印刷による導電性パターンの製造に関し、従来は銀粉と樹脂バインダーおよび有機溶剤を含む高粘度の導電性樹脂ペーストを、スクリーン印刷方法等の高粘度ペーストに適した印刷方法を用いパターン化していた。しかしながら、適用出来る印刷方法が少ない事、銀粉のサイズが大きいために細線の印刷が困難である事等の理由により、近年は金属超微粒子を含むインクあるいはペーストをインクジェット印刷によりパターン化する試みが盛んになされている。なお、金属超微粒子は分散剤により被覆されているため、塗布・乾燥するだけでは形成されたパターンは導電性を有さず、導電性を発現させるためには分散剤を揮散させ金属超微粒子同士を融合させるために200℃程度での焼結が必要とされる。
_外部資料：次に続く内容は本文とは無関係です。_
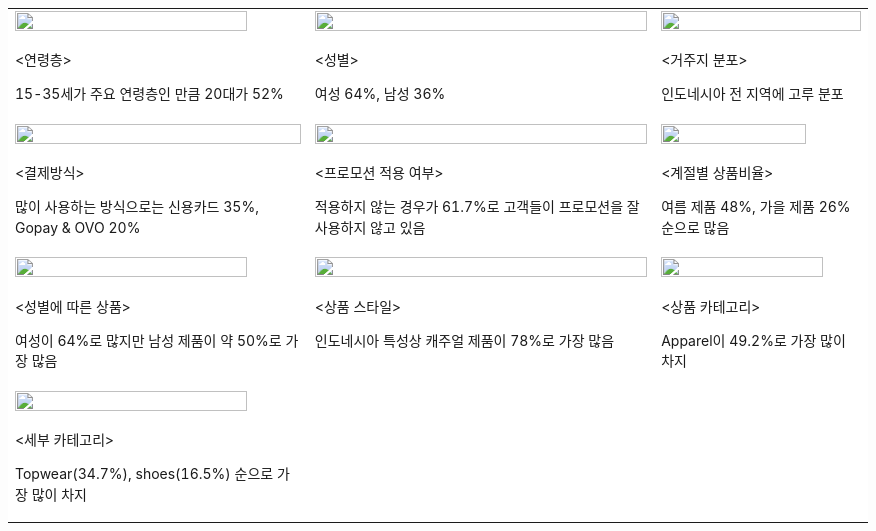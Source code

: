 <table>
  <tr>
    <td>
      <img src="https://github.com/KIMJEONGSU/Portfolio/assets/23291338/a43bba88-06e5-404c-9dad-9fb3de299f31" width="90%" height="90%">
       <p><연령층></p>
          <p>15-35세가 주요 연령층인 만큼 20대가 52%</p>
    </td>
    <td>     
      <img src="https://github.com/KIMJEONGSU/Portfolio/assets/23291338/7396ed48-3dd7-4b4b-b9da-521b4a530cdf" width="100%" height="100%">  
       <p><성별></p>
      <p>여성 64%, 남성 36%</p>
    </td>
   <td>     
      <img src="https://github.com/KIMJEONGSU/Portfolio/assets/23291338/d62696a9-8aa1-4000-a8ed-f459aa825a6c" width="100%" height="100%">  
       <p><거주지 분포></p>
          <p>인도네시아 전 지역에 고루 분포</p>
    </td>
  </tr>
 <tr>
    <td>
      <img src="https://github.com/KIMJEONGSU/Portfolio/assets/23291338/21f85d39-b093-4ec6-ae20-6be9077111c3" width="100%" height="100%">
       <p><결제방식></p>
          <p>많이 사용하는 방식으로는 신용카드 35%, Gopay & OVO 20% </p>
    </td>
    <td>     
      <img src="https://github.com/KIMJEONGSU/Portfolio/assets/23291338/76c63ff7-2771-4d70-a2ee-b6cc7a46a1dc" width="100%" height="100%">  
       <p><프로모션 적용 여부></p>
          <p>적용하지 않는 경우가 61.7%로 고객들이 프로모션을 잘 사용하지 않고 있음</p>
    </td>
   <td>     
      <img src="https://github.com/KIMJEONGSU/Portfolio/assets/23291338/4f2e1ca0-792b-4260-83bd-bdee3f99d2db" width="85%" height="85%"> 
       <p><계절별 상품비율></p>
          <p>여름 제품 48%, 가을 제품 26% 순으로 많음</p>
    </td>
  </tr>
 <tr>
    <td>
      <img src="https://github.com/KIMJEONGSU/Portfolio/assets/23291338/b803764b-c4d7-48c2-b05f-6b7737a6578f" width="90%" height="90%">
       <p><성별에 따른 상품></p>
          <p>여성이 64%로 많지만 남성 제품이 약 50%로 가장 많음</p>
    </td>
    <td>     
      <img src="https://github.com/KIMJEONGSU/Portfolio/assets/23291338/5fc3458f-d0f6-4302-b4ed-6c3d970c0cfb" width="100%" height="100%">  
       <p><상품 스타일></p>
          <p>인도네시아 특성상 캐주얼 제품이 78%로 가장 많음</p>
    </td>
    <td>     
      <img src="https://github.com/KIMJEONGSU/Portfolio/assets/23291338/d454e5a4-ed37-4380-9b94-e8b4678d2361" width="90%" height="90%"> 
       <p><상품 카테고리></p>
          <p>Apparel이 49.2%로 가장 많이 차지</p>
    </td>
  </tr>
 <tr>
    <td>
      <img src="https://github.com/KIMJEONGSU/Portfolio/assets/23291338/d8a42558-6faa-40ea-9637-d885fea8fc98" width="90%" height="90%">
       <p><세부 카테고리></p>
          <p>Topwear(34.7%), shoes(16.5%) 순으로 가장 많이 차지</p>
    </td>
また、基材に安価なポリエチレンテレフタレートフィルムを用いる検討も多くされており、ポリエチレンテレフタレートフィルムが軟化しない150℃以下の温度で焼結が可能な銀の金属超微粒子が求められている。
このような150℃以下の低温で焼結可能な金属超微粒子の製造方法として、例えば特開2002−338850号公報(特許文献1)や特開2005−81501号公報(特許文献2)にその製造方法が開示されている。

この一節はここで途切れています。